Our nation’s natural resources have no better friend than farmers and ranchers whose livelihood depends on them. From growing crops to raising livestock, their long term success is dependent upon sustainable practices. This is why President Obama’s oppressive Clean Water Rule, also known as Waters of the United States (WOTUS), was unwelcome and even offensive to people throughout the Midwest.

WOTUS sought to greatly increase the EPA’s authority to regulate “ephemeral streams” - those which flow only when it rains or snow melts – by expanding the definition of navigable waterways under the Clean Water Act. However, a vast array of legal scholars, state officials, and federal judges have agreed this Obama-era regulation is both outside the will of Congress and downright unconstitutional.

It’s not at all difficult to imagine the ways in which an activist administration might use these expanded powers to issue a litany of burdensome and unnecessary regulations surrounding everything from irrigation ditches to water puddles. As a result of the EPA’s actions, I introduced a joint resolution to repeal WOTUS under the Congressional Review Act (CRA), which allows Congress to overrule any new regulations. The resolution easily passed both the House and Senate, but was vetoed by President Obama.

When President Trump took office, he attempted to roll back the rule almost immediately. Unfortunately, the courts intervened saying the current rule would have to be replaced with a completely new one, rather than rolled back. Much to the relief of farmers and ranchers across the country, the EPA announced a replacement rule this week which both honors past court decisions and includes a more appropriate definition of navigable waterways.

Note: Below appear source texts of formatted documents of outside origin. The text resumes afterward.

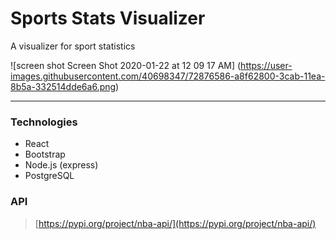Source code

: # Sports Stats Visualizer

A visualizer for sport statistics

![screen shot Screen Shot 2020-01-22 at 12 09 17 AM]
(https://user-images.githubusercontent.com/40698347/72876586-a8f62800-3cab-11ea-8b5a-332514dde6a6.png)

---

### Technologies
- React
- Bootstrap
- Node.js (express)
- PostgreSQL

### API
> [https://pypi.org/project/nba-api/](https://pypi.org/project/nba-api/)
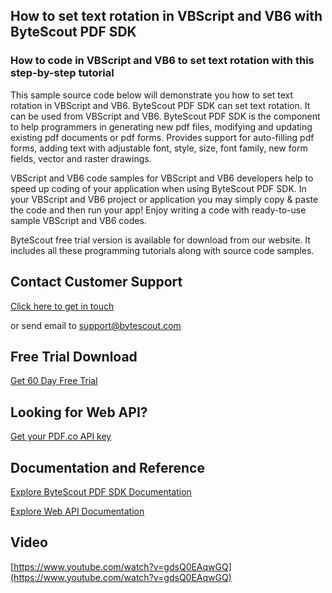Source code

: ## How to set text rotation in VBScript and VB6 with ByteScout PDF SDK

### How to code in VBScript and VB6 to set text rotation with this step-by-step tutorial

This sample source code below will demonstrate you how to set text rotation in VBScript and VB6. ByteScout PDF SDK can set text rotation. It can be used from VBScript and VB6. ByteScout PDF SDK is the component to help programmers in generating new pdf files, modifying and updating existing pdf documents or pdf forms. Provides support for auto-filling pdf forms, adding text with adjustable font, style, size, font family, new form fields, vector and raster drawings.

VBScript and VB6 code samples for VBScript and VB6 developers help to speed up coding of your application when using ByteScout PDF SDK. In your VBScript and VB6 project or application you may simply copy & paste the code and then run your app! Enjoy writing a code with ready-to-use sample VBScript and VB6 codes.

ByteScout free trial version is available for download from our website. It includes all these programming tutorials along with source code samples.

## Contact Customer Support

[Click here to get in touch](https://bytescout.zendesk.com/hc/en-us/requests/new?subject=ByteScout%20PDF%20SDK%20Question)

or send email to [support@bytescout.com](mailto:support@bytescout.com?subject=ByteScout%20PDF%20SDK%20Question) 

## Free Trial Download

[Get 60 Day Free Trial](https://bytescout.com/download/web-installer?utm_source=github-readme)

## Looking for Web API? 

[Get your PDF.co API key](https://pdf.co/documentation/api?utm_source=github-readme)

## Documentation and Reference

[Explore ByteScout PDF SDK Documentation](https://bytescout.com/documentation/index.html?utm_source=github-readme)

[Explore Web API Documentation](https://pdf.co/documentation/api?utm_source=github-readme)

## Video

[https://www.youtube.com/watch?v=gdsQ0EAqwGQ](https://www.youtube.com/watch?v=gdsQ0EAqwGQ)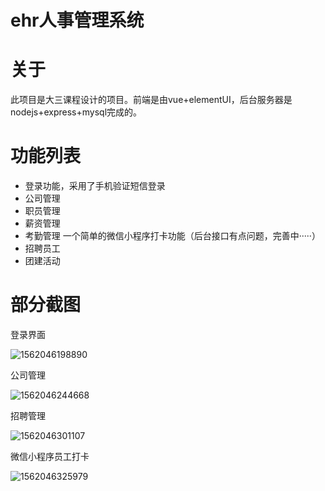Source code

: # ehr人事管理系统
# 关于

此项目是大三课程设计的项目。前端是由vue+elementUI，后台服务器是nodejs+express+mysql完成的。

# 功能列表

- 登录功能，采用了手机验证短信登录
- 公司管理
- 职员管理
- 薪资管理
- 考勤管理     一个简单的微信小程序打卡功能（后台接口有点问题，完善中·····）
- 招聘员工
- 团建活动

# 部分截图

登录界面

![1562046198890](https://github.com/pjx1211/vue-EHR/blob/master/screenshot/1562046198890.png)

公司管理

![1562046244668](https://github.com/pjx1211/vue-EHR/blob/master/screenshot/1562046244668.png)

招聘管理

![1562046301107](https://github.com/pjx1211/vue-EHR/blob/master/screenshot/1562046301107.png)

微信小程序员工打卡

![1562046325979](https://github.com/pjx1211/vue-EHR/blob/master/screenshot/1562046325979.png)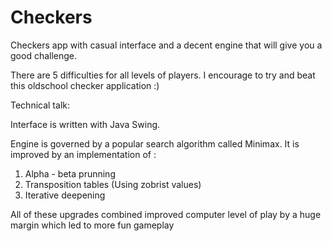# Checkers
 
 Checkers app with casual interface and a decent engine that will give you a good challenge.
 
 There are 5 difficulties for all levels of players. I encourage to try and beat this oldschool checker application :)
 
 
 Technical talk:
 
 Interface is written with Java Swing.
 
 Engine is governed by a popular search algorithm called Minimax. It is improved by an implementation of :
 1. Alpha - beta prunning
 2. Transposition tables (Using zobrist values)
 3. Iterative deepening
 
 All of these upgrades combined improved computer level of play by a huge margin which led to more fun gameplay
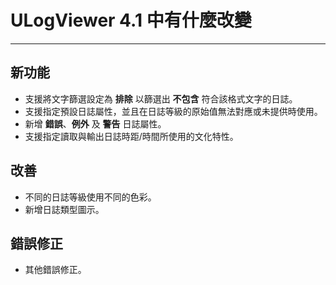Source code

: ﻿# ULogViewer 4.1 中有什麼改變
 ---

## 新功能
+ 支援將文字篩選設定為 **排除** 以篩選出 **不包含** 符合該格式文字的日誌。
+ 支援指定預設日誌屬性，並且在日誌等級的原始值無法對應或未提供時使用。
+ 新增 **錯誤**、**例外** 及 **警告** 日誌屬性。
+ 支援指定讀取與輸出日誌時距/時間所使用的文化特性。

## 改善
+ 不同的日誌等級使用不同的色彩。
+ 新增日誌類型圖示。

## 錯誤修正
+ 其他錯誤修正。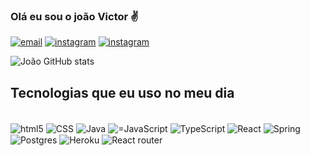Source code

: ### Olá eu sou o joão Victor ✌️

[![email](https://img.shields.io/badge/Gmail-D14836?style=for-the-badge&logo=gmail&logoColor=white)]()
[![instagram](https://img.shields.io/badge/Instagram-E4405F?style=for-the-badge&logo=instagram&logoColor=white)](https://www.instagram.com/joao_meneses204/)
[![instagram](https://img.shields.io/badge/LinkedIn-0077B5?style=for-the-badge&logo=linkedin&logoColor=white)](https://www.linkedin.com/in/jo%C3%A3o-meneses-8198501b6/)

![João GitHub stats](https://github-readme-stats.vercel.app/api?username=joaomenesesbsb&show_icons=true&theme=merko)

## Tecnologias que eu uso no meu dia

<div style='display: inline_block' ><br/>
    <img align='center' alt='html5' src='https://img.shields.io/badge/HTML5-E34F26?style=for-the-badge&logo=html5&logoColor=white'>
    <img align='center' alt='CSS' src='https://img.shields.io/badge/CSS3-1572B6?style=for-the-badge&logo=css3&logoColor=white'>
    <img align='center' alt='Java' src='https://img.shields.io/badge/Java-ED8B00?style=for-the-badge&logo=openjdk&logoColor=white'>
    <img align='center' alt='=JavaScript' src='https://img.shields.io/badge/JavaScript-F7DF1E?style=for-the-badge&logo=javascript&logoColor=black'>
    <img align='center' alt='TypeScript' src='https://img.shields.io/badge/TypeScript-007ACC?style=for-the-badge&logo=typescript&logoColor=white'>
    <img align='center' alt='React' src='https://img.shields.io/badge/React-20232A?style=for-the-badge&logo=react&logoColor=61DAFB'>
    <img align='center' alt='Spring' src='https://img.shields.io/badge/Spring-6DB33F?style=for-the-badge&logo=spring&logoColor=white'>
    <img align='center' alt='Postgres' src='https://img.shields.io/badge/PostgreSQL-316192?style=for-the-badge&logo=postgresql&logoColor=white'>
    <img align='center' alt='Heroku' src='https://img.shields.io/badge/Heroku-430098?style=for-the-badge&logo=heroku&logoColor=white'>
    <img align='center' alt='React router' src='https://img.shields.io/badge/React_Router-CA4245?style=for-the-badge&logo=react-router&logoColor=white'>
</div>
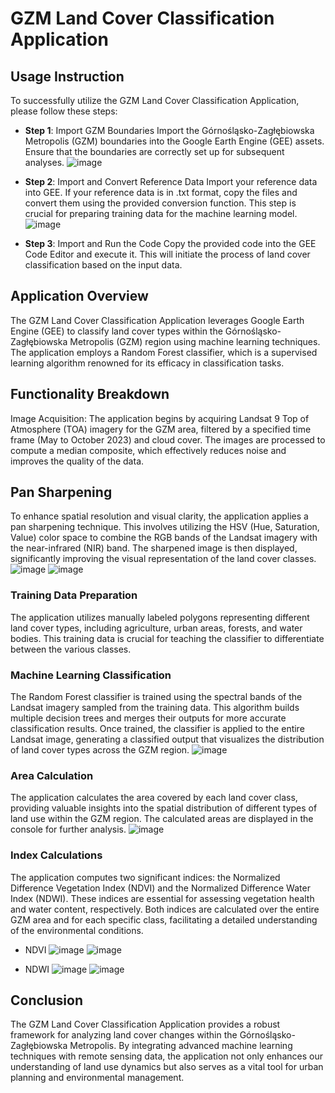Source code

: # GZM Land Cover Classification Application

## **Usage Instruction**

To successfully utilize the GZM Land Cover Classification Application, please follow these steps:

- **Step 1**: Import GZM Boundaries
Import the Górnośląsko-Zagłębiowska Metropolis (GZM) boundaries into the Google Earth Engine (GEE) assets. Ensure that the boundaries are correctly set up for subsequent analyses.
![image](https://github.com/user-attachments/assets/aa3c4273-c5d9-42a2-ab06-ee7b96202550)


- **Step 2**: Import and Convert Reference Data
Import your reference data into GEE. If your reference data is in .txt format, copy the files and convert them using the provided conversion function. This step is crucial for preparing training data for the machine learning model.
![image](https://github.com/user-attachments/assets/83e7883c-6083-4ce9-b6df-ed1d1e7ebea9)

- **Step 3**: Import and Run the Code
Copy the provided code into the GEE Code Editor and execute it. This will initiate the process of land cover classification based on the input data.

## Application Overview
The GZM Land Cover Classification Application leverages Google Earth Engine (GEE) to classify land cover types within the Górnośląsko-Zagłębiowska Metropolis (GZM) region using machine learning techniques. The application employs a Random Forest classifier, which is a supervised learning algorithm renowned for its efficacy in classification tasks.

## Functionality Breakdown
Image Acquisition: The application begins by acquiring Landsat 9 Top of Atmosphere (TOA) imagery for the GZM area, filtered by a specified time frame (May to October 2023) and cloud cover. The images are processed to compute a median composite, which effectively reduces noise and improves the quality of the data.

## Pan Sharpening
 To enhance spatial resolution and visual clarity, the application applies a pan sharpening technique. This involves utilizing the HSV (Hue, Saturation, Value) color space to combine the RGB bands of the Landsat imagery with the near-infrared (NIR) band. The sharpened image is then displayed, significantly improving the visual representation of the land cover classes.
![image](https://github.com/user-attachments/assets/9ce83695-ff71-4494-89f3-2e31c27dd55a)
![image](https://github.com/user-attachments/assets/378d146a-aaa2-486d-a828-fef5a539b967)


### Training Data Preparation
The application utilizes manually labeled polygons representing different land cover types, including agriculture, urban areas, forests, and water bodies. This training data is crucial for teaching the classifier to differentiate between the various classes.

### Machine Learning Classification
The Random Forest classifier is trained using the spectral bands of the Landsat imagery sampled from the training data. This algorithm builds multiple decision trees and merges their outputs for more accurate classification results. Once trained, the classifier is applied to the entire Landsat image, generating a classified output that visualizes the distribution of land cover types across the GZM region.
![image](https://github.com/user-attachments/assets/f589d992-b1a3-43a0-8d56-433b6f09fa10)


### Area Calculation
 The application calculates the area covered by each land cover class, providing valuable insights into the spatial distribution of different types of land use within the GZM region. The calculated areas are displayed in the console for further analysis.
![image](https://github.com/user-attachments/assets/96145465-c02b-4e2d-b1c3-fb613dc7dc22)


### Index Calculations
 The application computes two significant indices: the Normalized Difference Vegetation Index (NDVI) and the Normalized Difference Water Index (NDWI). These indices are essential for assessing vegetation health and water content, respectively. Both indices are calculated over the entire GZM area and for each specific class, facilitating a detailed understanding of the environmental conditions.

- NDVI
![image](https://github.com/user-attachments/assets/ab056295-6942-496a-901c-6cf896588b6e)
![image](https://github.com/user-attachments/assets/de3b4370-5ef0-448b-89b1-49e4dd8956ba)


- NDWI
![image](https://github.com/user-attachments/assets/a61ae5ad-70ff-421f-b1fb-e530e01863cf)
![image](https://github.com/user-attachments/assets/3bfd0217-2a46-43c9-82d5-4ce61e7f7761)



## Conclusion
The GZM Land Cover Classification Application provides a robust framework for analyzing land cover changes within the Górnośląsko-Zagłębiowska Metropolis. By integrating advanced machine learning techniques with remote sensing data, the application not only enhances our understanding of land use dynamics but also serves as a vital tool for urban planning and environmental management.
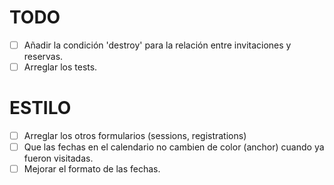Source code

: # TODO
- [ ] Añadir la condición 'destroy' para la relación entre invitaciones y reservas.
- [ ] Arreglar los tests.

# ESTILO
- [ ] Arreglar los otros formularios (sessions, registrations)
- [ ] Que las fechas en el calendario no cambien de color (anchor) cuando ya fueron visitadas.
- [ ] Mejorar el formato de las fechas.
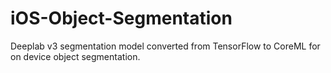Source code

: # iOS-Object-Segmentation
Deeplab v3 segmentation model converted from TensorFlow to CoreML for on device object segmentation.
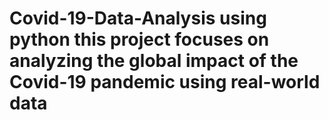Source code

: # Covid-19-Data-Analysis using python this project focuses on analyzing the global impact of the Covid-19 pandemic using real-world data
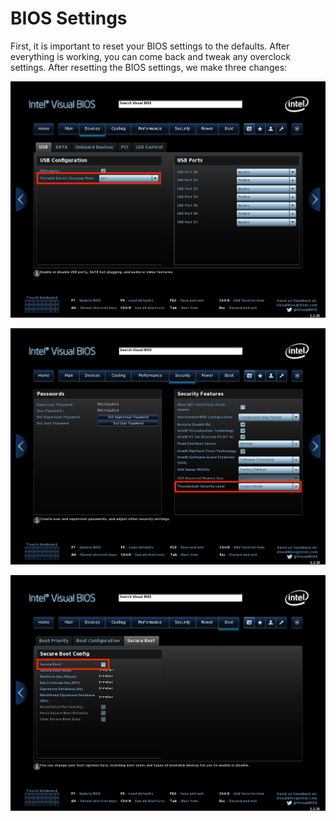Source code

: # BIOS Settings

First, it is important to reset your BIOS settings to the defaults. After everything is working, you can come back and tweak any overclock settings. After resetting the BIOS settings, we make three changes:

![Disable portable device charging mode or a device plugged into the yellow USB port will prevent the computer from sleeping.](../.gitbook/assets/screen1.png)

![Set Thunderbolt Security Level to Legacy Mode or TB3 will not work.](../.gitbook/assets/screen2.png)

![Disable secure boot or Clover will not load.](../.gitbook/assets/screen3.png)

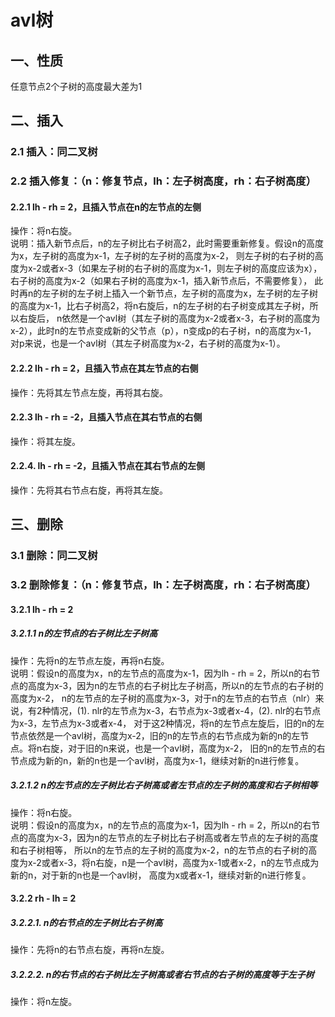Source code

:# avl树

## 一、性质
任意节点2个子树的高度最大差为1

## 二、插入
### 2.1 插入：同二叉树

### 2.2 插入修复：（n：修复节点，lh：左子树高度，rh：右子树高度）
#### 2.2.1 lh - rh = 2，且插入节点在n的左节点的左侧  
操作：将n右旋。  
说明：插入新节点后，n的左子树比右子树高2，此时需要重新修复。假设n的高度为x，左子树的高度为x-1，左子树的左子树的高度为x-2，
则左子树的右子树的高度为x-2或者x-3（如果左子树的右子树的高度为x-1，则左子树的高度应该为x），右子树的高度为x-2（如果右子树的高度为x-1，插入新节点后，不需要修复），
此时再n的左子树的左子树上插入一个新节点，左子树的高度为x，左子树的左子树的高度为x-1，比右子树高2，将n右旋后，n的左子树的右子树变成其左子树，所以右旋后，
n依然是一个avl树（其左子树的高度为x-2或者x-3，右子树的高度为x-2），此时n的左节点变成新的父节点（p），n变成p的右子树，n的高度为x-1，
对p来说，也是一个avl树（其左子树高度为x-2，右子树的高度为x-1）。

#### 2.2.2 lh - rh = 2，且插入节点在其左节点的右侧
操作：先将其左节点左旋，再将其右旋。

#### 2.2.3 lh - rh = -2，且插入节点在其右节点的右侧
操作：将其左旋。

#### 2.2.4. lh - rh = -2，且插入节点在其右节点的左侧
操作：先将其右节点右旋，再将其左旋。

## 三、删除
### 3.1 删除：同二叉树

### 3.2 删除修复：（n：修复节点，lh：左子树高度，rh：右子树高度）
#### 3.2.1 lh - rh = 2
##### 3.2.1.1 n的左节点的右子树比左子树高
操作：先将n的左节点左旋，再将n右旋。  
说明：假设n的高度为x，n的左节点的高度为x-1，因为lh - rh = 2，所以n的右节点的高度为x-3，因为n的左节点的右子树比左子树高，所以n的左节点的右子树的高度为x-2，
n的左节点的左子树的高度为x-3，对于n的左节点的右节点（nlr）来说，有2种情况，(1). nlr的左节点为x-3，右节点为x-3或者x-4，(2). nlr的右节点为x-3，左节点为x-3或者x-4，
对于这2种情况，将n的左节点左旋后，旧的n的左节点依然是一个avl树，高度为x-2，旧的n的左节点的右节点成为新的n的左节点。将n右旋，对于旧的n来说，也是一个avl树，高度为x-2，
旧的n的左节点的右节点成为新的n，新的n也是一个avl树，高度为x-1，继续对新的n进行修复。

##### 3.2.1.2 n的左节点的左子树比右子树高或者左节点的左子树的高度和右子树相等
操作：将n右旋。  
说明：假设n的高度为x，n的左节点的高度为x-1，因为lh - rh = 2，所以n的右节点的高度为x-3，因为n的左节点的左子树比右子树高或者左节点的左子树的高度和右子树相等，
所以n的左节点的左子树的高度为x-2，n的左节点的右子树的高度为x-2或者x-3，将n右旋，n是一个avl树，高度为x-1或者x-2，n的左节点成为新的n，对于新的n也是一个avl树，
高度为x或者x-1，继续对新的n进行修复。

#### 3.2.2 rh - lh = 2
##### 3.2.2.1. n的右节点的左子树比右子树高
操作：先将n的右节点右旋，再将n左旋。

##### 3.2.2.2. n的右节点的右子树比左子树高或者右节点的右子树的高度等于左子树
操作：将n左旋。
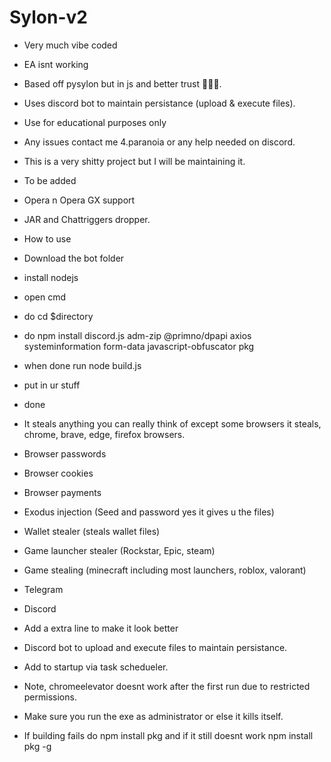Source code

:# Sylon-v2
- Very much vibe coded
- EA isnt working
- Based off pysylon but in js and better trust 💯💯💯.
- Uses discord bot to maintain persistance (upload & execute files).
- Use for educational purposes only
- Any issues contact me 4.paranoia or any help needed on discord.
- This is a very shitty project but I will be maintaining it.
- To be added
- Opera n Opera GX support
- JAR and Chattriggers dropper.
  

- How to use
- Download the bot folder
- install nodejs
- open cmd
- do cd $directory
- do npm install discord.js adm-zip @primno/dpapi axios systeminformation form-data javascript-obfuscator pkg
- when done run node build.js
- put in ur stuff
- done

- It steals anything you can really think of except some browsers it steals, chrome, brave, edge, firefox browsers.
- Browser passwords
- Browser cookies
- Browser payments
- Exodus injection (Seed and password yes it gives u the files)
- Wallet stealer (steals wallet files)
- Game launcher stealer (Rockstar, Epic, steam)
- Game stealing (minecraft including most launchers, roblox, valorant)
- Telegram
- Discord
- Add a extra line to make it look better
- Discord bot to upload and execute files to maintain persistance.
- Add to startup via task schedueler.
- Note, chromeelevator doesnt work after the first run due to restricted permissions.
- Make sure you run the exe as administrator or else it kills itself.
- If building fails do npm install pkg and if it still doesnt work npm install pkg -g 
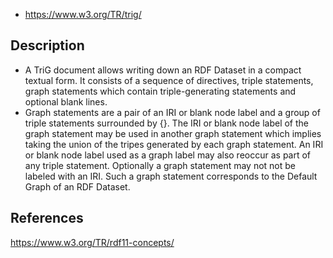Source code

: 
- https://www.w3.org/TR/trig/

## Description

- A TriG document allows writing down an RDF Dataset in a compact textual form. It consists of a sequence of directives, triple statements, graph statements which contain triple-generating statements and optional blank lines. 
- Graph statements are a pair of an IRI or blank node label and a group of triple statements surrounded by {}. The IRI or blank node label of the graph statement may be used in another graph statement which implies taking the union of the tripes generated by each graph statement. An IRI or blank node label used as a graph label may also reoccur as part of any triple statement. Optionally a graph statement may not not be labeled with an IRI. Such a graph statement corresponds to the Default Graph of an RDF Dataset.

## References

https://www.w3.org/TR/rdf11-concepts/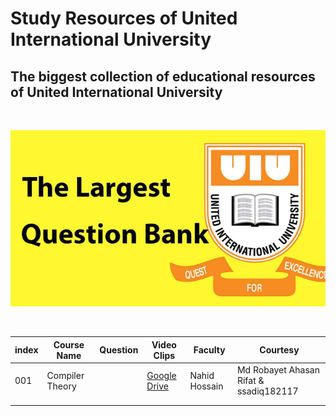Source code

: # Study Resources of United International University

## The biggest collection of educational resources of United International University

<br>

![banner](img/banner-uiu.png)

<br>

| index | Course Name     | Question | Video Clips                                                                              | Faculty       | Courtesy                               |
| ----- | --------------- | -------- | ---------------------------------------------------------------------------------------- | ------------- | -------------------------------------- |
| 001   | Compiler Theory |          | [Google Drive](https://drive.google.com/drive/folders/14QZgtuNxCF8Jc4D6h25X_5olYL0u-wzS) | Nahid Hossain | Md Robayet Ahasan Rifat & ssadiq182117 |
|       |                 |          |                                                                                          |               |                                        |
|       |                 |          |                                                                                          |               |                                        |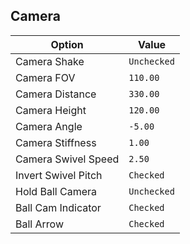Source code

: ## Camera
|Option|Value|
|---|---|
|Camera Shake|`Unchecked`|
|Camera FOV|`110.00`|
|Camera Distance|`330.00`|
|Camera Height|`120.00`|
|Camera Angle|`-5.00`|
|Camera Stiffness|`1.00`|
|Camera Swivel Speed|`2.50`|
|Invert Swivel Pitch|`Checked`|
|Hold Ball Camera|`Unchecked`|
|Ball Cam Indicator|`Checked`|
|Ball Arrow|`Checked`|
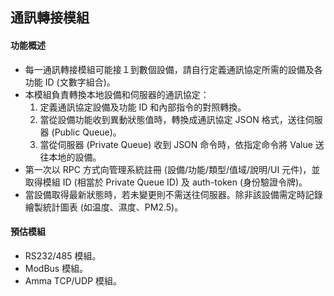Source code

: 通訊轉接模組
---

#### 功能概述
* 每一通訊轉接模組可能接１到數個設備，請自行定義通訊協定所需的設備及各功能 ID (文數字組合)。
* 本模組負責轉換本地設備和伺服器的通訊協定：
  1. 定義通訊協定設備及功能 ID 和內部指令的對照轉換。
  2. 當從設備功能收到異動狀態值時，轉換成通訊協定 JSON 格式，送往伺服器 (Public Queue)。
  3. 當從伺服器 (Private Queue) 收到 JSON 命令時，依指定命令將 Value 送往本地的設備。
* 第一次以 RPC 方式向管理系統註冊 (設備/功能/類型/值域/說明/UI 元件)，並取得模組 ID (相當於 Private Queue ID) 及 auth-token (身份驗證令牌)。
* 當設備取得最新狀態時，若未變更則不需送往伺服器。除非該設備需定時記錄繪製統計圖表 (如温度、濕度、PM2.5)。

#### 預估模組
* RS232/485 模組。
* ModBus 模組。
* Amma TCP/UDP 模組。
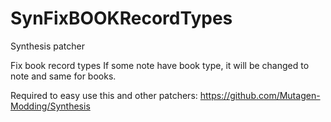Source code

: # SynFixBOOKRecordTypes
Synthesis patcher

Fix book record types If some note have book type, it will be changed to note and same for books.

Required to easy use this and other patchers: https://github.com/Mutagen-Modding/Synthesis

Under the new rule, the EPA will continue to do its job while respecting the rights of farmers and ranchers to steward our natural resources as they have for generations. I appreciate President Trump for his efforts to shield our agricultural producers from burdensome regulations and I’m proud to have played a part in bringing the Obama administration’s overreach to light. I look forward to this rule being finalized for the benefit of our rural economy.